LAS CRUCES – Among the revelations of a lengthy investigative report probing the city’s convention and visitors bureau and released by New Mexico State Auditor Brian Colón in December, was that the historic Rio Grande Theatre downtown lost money while the city manager claimed it was profitable.
Early in 2019, then-city manager Stuart Ed told Mayor Ken Miyagishima and the city council that the theater generated $130,000 in gross receipts in 2018, after an investment of $125,000 in city funds, according to investigators from the McHard Firm.
Accounting records told a different story.
While Ed said the theater had delivered nearly $5,000 in profit to the city general fund, city expenses omitted from Ed’s presentation, including salaries and benefits for employees running the theater, meant the Rio Grande actually lost more than $111,000 that year.
The total loss for the theater from 2017 to 2019 was $353,082, investigators said.
Since 2017, the convention and visitors bureau, Visit Las Cruces, has been responsible for managing the theater. Because the bureau derived nearly all of its budget from lodger’s taxes, the financial investigation identified another problem: Funds used for general events, such as the Las Cruces Country Music Festival, events at the downtown Plaza de Las Cruces and the theater, may have violated the law.
“In authorizing the occupancy tax for revenue on lodging with municipalities, the (state) Legislature decided that the proceeds could only be used primarily for advertising, publicizing and promoting tourist-related attractions, facilities and events. … Paying for general event costs is not included among the authorized uses for occupancy taxes.”
Although the nonprofit Friends of Visit Las Cruces was involved with events at the theater, investigators determined that it was largely a “shell company” with no funds of its own: Every dime that went through the organization was city money, the report said.

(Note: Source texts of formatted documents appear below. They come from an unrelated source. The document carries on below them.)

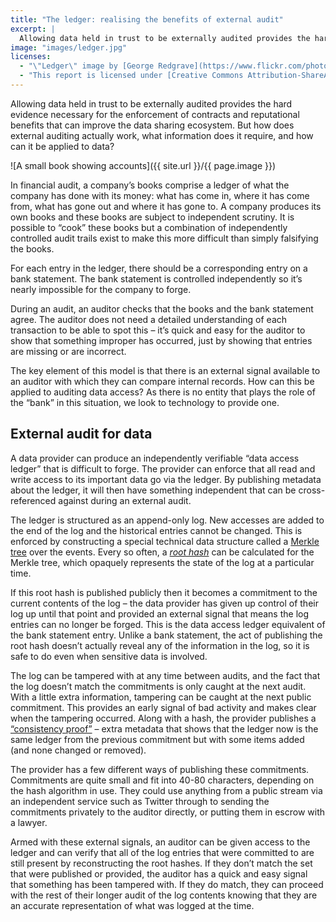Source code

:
 ```yaml
---
title: "The ledger: realising the benefits of external audit"
excerpt: |
  Allowing data held in trust to be externally audited provides the hard evidence necessary for the enforcement of contracts and reputational benefits that can improve the data sharing ecosystem. But how does external auditing actually work, what information does it require, and how can it be applied to data?
image: "images/ledger.jpg"
licenses:
  - "\"Ledger\" image by [George Redgrave](https://www.flickr.com/photos/funfilledgeorgie/) used under [CC BY-ND 2.0](https://creativecommons.org/licenses/by-nd/2.0/)."
  - "This report is licensed under [Creative Commons Attribution-ShareAlike 4.0 International](https://creativecommons.org/licenses/by-sa/4.0/)."
---
```

Allowing data held in trust to be externally audited provides the hard evidence necessary for the enforcement of contracts and reputational benefits that can improve the data sharing ecosystem. But how does external auditing actually work, what information does it require, and how can it be applied to data?

![A small book showing accounts]({{ site.url }}/{{ page.image }})

In financial audit, a company’s books comprise a ledger of what the company has done with its money: what has come in, where it has come from, what has gone out and where it has gone to. A company produces its own books and these books are subject to independent scrutiny. It is possible to “cook” these books but a combination of independently controlled audit trails exist to make this more difficult than simply falsifying the books.

For each entry in the ledger, there should be a corresponding entry on a bank statement. The bank statement is controlled independently so it’s nearly impossible for the company to forge.

During an audit, an auditor checks that the books and the bank statement agree. The auditor does not need a detailed understanding of each transaction to be able to spot this – it’s quick and easy for the auditor to show that something improper has occurred, just by showing that entries are missing or are incorrect.

The key element of this model is that there is an external signal available to an auditor with which they can compare internal records. How can this be applied to auditing data access? As there is no entity that plays the role of the “bank” in this situation, we look to technology to provide one.

## External audit for data

A data provider can produce an independently verifiable “data access ledger” that is difficult to forge. The provider can enforce that all read and write access to its important data go via the ledger. By publishing metadata about the ledger, it will then have something independent that can be cross-referenced against during an external audit.

The ledger is structured as an append-only log. New accesses are added to the end of the log and the historical entries cannot be changed. This is enforced by constructing a special technical data structure called a [Merkle tree](./merkle-trees.html) over the events. Every so often, a _[root hash](https://en.wikipedia.org/wiki/Cryptographic_hash_function)_ can be calculated for the Merkle tree, which opaquely represents the state of the log at a particular time.

If this root hash is published publicly then it becomes a commitment to the current contents of the log – the data provider has given up control of their log up until that point and provided an external signal that means the log entries can no longer be forged. This is the data access ledger equivalent of the bank statement entry. Unlike a bank statement, the act of publishing the root hash doesn’t actually reveal any of the information in the log, so it is safe to do even when sensitive data is involved.

The log can be tampered with at any time between audits, and the fact that the log doesn’t match the commitments is only caught at the next audit. With a little extra information, tampering can be caught at the next public commitment. This provides an early signal of bad activity and makes clear when the tampering occurred. Along with a hash, the provider publishes a [“consistency proof”](./merkle-trees.html) – extra metadata that shows that the ledger now is the same ledger from the previous commitment but with some items added (and none changed or removed).

The provider has a few different ways of publishing these commitments. Commitments are quite small and fit into 40-80 characters, depending on the hash algorithm in use. They could use anything from a public stream via an independent service such as Twitter through to sending the commitments privately to the auditor directly, or putting them in escrow with a lawyer.

Armed with these external signals, an auditor can be given access to the ledger and can verify that all of the log entries that were committed to are still present by reconstructing the root hashes. If they don’t match the set that were published or provided, the auditor has a quick and easy signal that something has been tampered with. If they do match, they can proceed with the rest of their longer audit of the log contents knowing that they are an accurate representation of what was logged at the time.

Ed resigned from the city in 2019 and San Filippo was fired later that year in the midst of a sweeping investigation into the misuse of city funds under his supervision.
Among its recommendations, the McHard report suggested that Visit Las Cruces had become a “de-facto cultural affairs department” and should “get out of the ‘event planning’ business.”
Financial auditors wrote, “the City should evaluate the Rio Grande Theatre as a continued City-owned and City-operated venture, and consider the options of selecting a third-party contractor to operate the Theatre, having a truly independent nonprofit run the Theatre, or selling the Theatre.”